= Backtracking =

Algorithmic paradigm for constraint satisfaction or enumeration problems

Backtracking is a class of algorithms for finding solutions to some computational problems, notably constraint satisfaction or enumeration problems, that incrementally builds candidates to the solutions, and abandons a candidate ("backtracks") as soon as it determines that the candidate cannot possibly be completed to a valid solution.

The classic textbook example of the use of backtracking is the eight queens puzzle, that asks for all arrangements of eight chess queens on a standard chessboard so that no queen attacks any other. In the common backtracking approach, the partial candidates are arrangements of k queens in the first k rows of the board, all in different rows and columns. Any partial solution that contains two mutually attacking queens can be abandoned.

Backtracking can be applied only for problems which admit the concept of a "partial candidate solution" and a relatively quick test of whether it can possibly be completed to a valid solution. It is useless, for example, for locating a given value in an unordered table. When it is applicable, however, backtracking is often much faster than brute-force enumeration of all complete candidates, since it can eliminate many candidates with a single test.

Backtracking is an important tool for solving constraint satisfaction problems, such as crosswords, verbal arithmetic, Sudoku, and many other puzzles. It is often the most convenient technique for parsing, for the knapsack problem and other combinatorial optimization problems.
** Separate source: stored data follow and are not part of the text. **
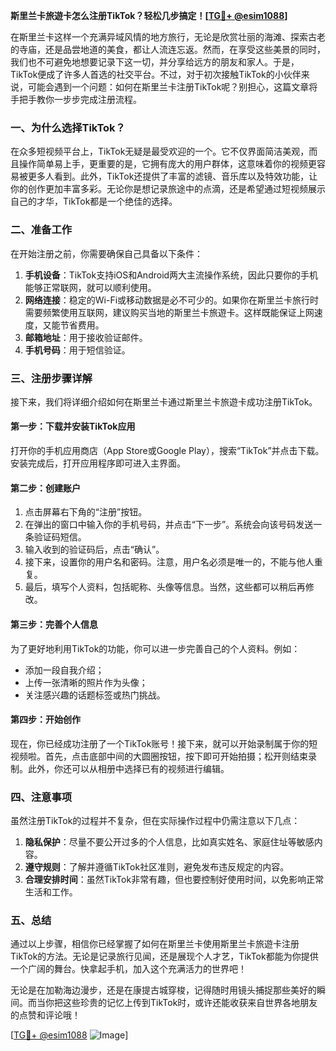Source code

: **斯里兰卡旅遊卡怎么注册TikTok？轻松几步搞定！[[TG💪+ @esim1088](https://t.me/s/esim1088)]**

在斯里兰卡这样一个充满异域风情的地方旅行，无论是欣赏壮丽的海滩、探索古老的寺庙，还是品尝地道的美食，都让人流连忘返。然而，在享受这些美景的同时，我们也不可避免地想要记录下这一切，并分享给远方的朋友和家人。于是，TikTok便成了许多人首选的社交平台。不过，对于初次接触TikTok的小伙伴来说，可能会遇到一个问题：如何在斯里兰卡注册TikTok呢？别担心，这篇文章将手把手教你一步步完成注册流程。

### 一、为什么选择TikTok？

在众多短视频平台上，TikTok无疑是最受欢迎的一个。它不仅界面简洁美观，而且操作简单易上手，更重要的是，它拥有庞大的用户群体，这意味着你的视频更容易被更多人看到。此外，TikTok还提供了丰富的滤镜、音乐库以及特效功能，让你的创作更加丰富多彩。无论你是想记录旅途中的点滴，还是希望通过短视频展示自己的才华，TikTok都是一个绝佳的选择。

### 二、准备工作

在开始注册之前，你需要确保自己具备以下条件：

1. **手机设备**：TikTok支持iOS和Android两大主流操作系统，因此只要你的手机能够正常联网，就可以顺利使用。
2. **网络连接**：稳定的Wi-Fi或移动数据是必不可少的。如果你在斯里兰卡旅行时需要频繁使用互联网，建议购买当地的斯里兰卡旅遊卡。这样既能保证上网速度，又能节省费用。
3. **邮箱地址**：用于接收验证邮件。
4. **手机号码**：用于短信验证。

### 三、注册步骤详解

接下来，我们将详细介绍如何在斯里兰卡通过斯里兰卡旅遊卡成功注册TikTok。

#### 第一步：下载并安装TikTok应用

打开你的手机应用商店（App Store或Google Play），搜索“TikTok”并点击下载。安装完成后，打开应用程序即可进入主界面。

#### 第二步：创建账户

1. 点击屏幕右下角的“注册”按钮。
2. 在弹出的窗口中输入你的手机号码，并点击“下一步”。系统会向该号码发送一条验证码短信。
3. 输入收到的验证码后，点击“确认”。
4. 接下来，设置你的用户名和密码。注意，用户名必须是唯一的，不能与他人重复。
5. 最后，填写个人资料，包括昵称、头像等信息。当然，这些都可以稍后再修改。

#### 第三步：完善个人信息

为了更好地利用TikTok的功能，你可以进一步完善自己的个人资料。例如：
- 添加一段自我介绍；
- 上传一张清晰的照片作为头像；
- 关注感兴趣的话题标签或热门挑战。

#### 第四步：开始创作

现在，你已经成功注册了一个TikTok账号！接下来，就可以开始录制属于你的短视频啦。首先，点击底部中间的大圆圈按钮，按下即可开始拍摄；松开则结束录制。此外，你还可以从相册中选择已有的视频进行编辑。

### 四、注意事项

虽然注册TikTok的过程并不复杂，但在实际操作过程中仍需注意以下几点：

1. **隐私保护**：尽量不要公开过多的个人信息，比如真实姓名、家庭住址等敏感内容。
2. **遵守规则**：了解并遵循TikTok社区准则，避免发布违反规定的内容。
3. **合理安排时间**：虽然TikTok非常有趣，但也要控制好使用时间，以免影响正常生活和工作。

### 五、总结

通过以上步骤，相信你已经掌握了如何在斯里兰卡使用斯里兰卡旅遊卡注册TikTok的方法。无论是记录旅行见闻，还是展现个人才艺，TikTok都能为你提供一个广阔的舞台。快拿起手机，加入这个充满活力的世界吧！

无论是在加勒海边漫步，还是在康提古城穿梭，记得随时用镜头捕捉那些美好的瞬间。而当你把这些珍贵的记忆上传到TikTok时，或许还能收获来自世界各地朋友的点赞和评论哦！

[[TG💪+ @esim1088](https://t.me/s/esim1088) ![Image](https://i.postimg.cc/4NQfJmqS/Snipaste-2025-05-13-00-14-12.png)]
It is also the program execution strategy used in the programming languages Icon, Planner and Prolog.

Backtracking depends on user-given "black box procedures" that define the problem to be solved, the nature of the partial candidates, and how they are extended into complete candidates. It is therefore a metaheuristic rather than a specific algorithm – although, unlike many other meta-heuristics, it is guaranteed to find all solutions to a finite problem in a bounded amount of time.

The term "backtrack" was coined by American mathematician D. H. Lehmer in the 1950s. The pioneer string-processing language SNOBOL (1962) may have been the first to provide a built-in general backtracking facility.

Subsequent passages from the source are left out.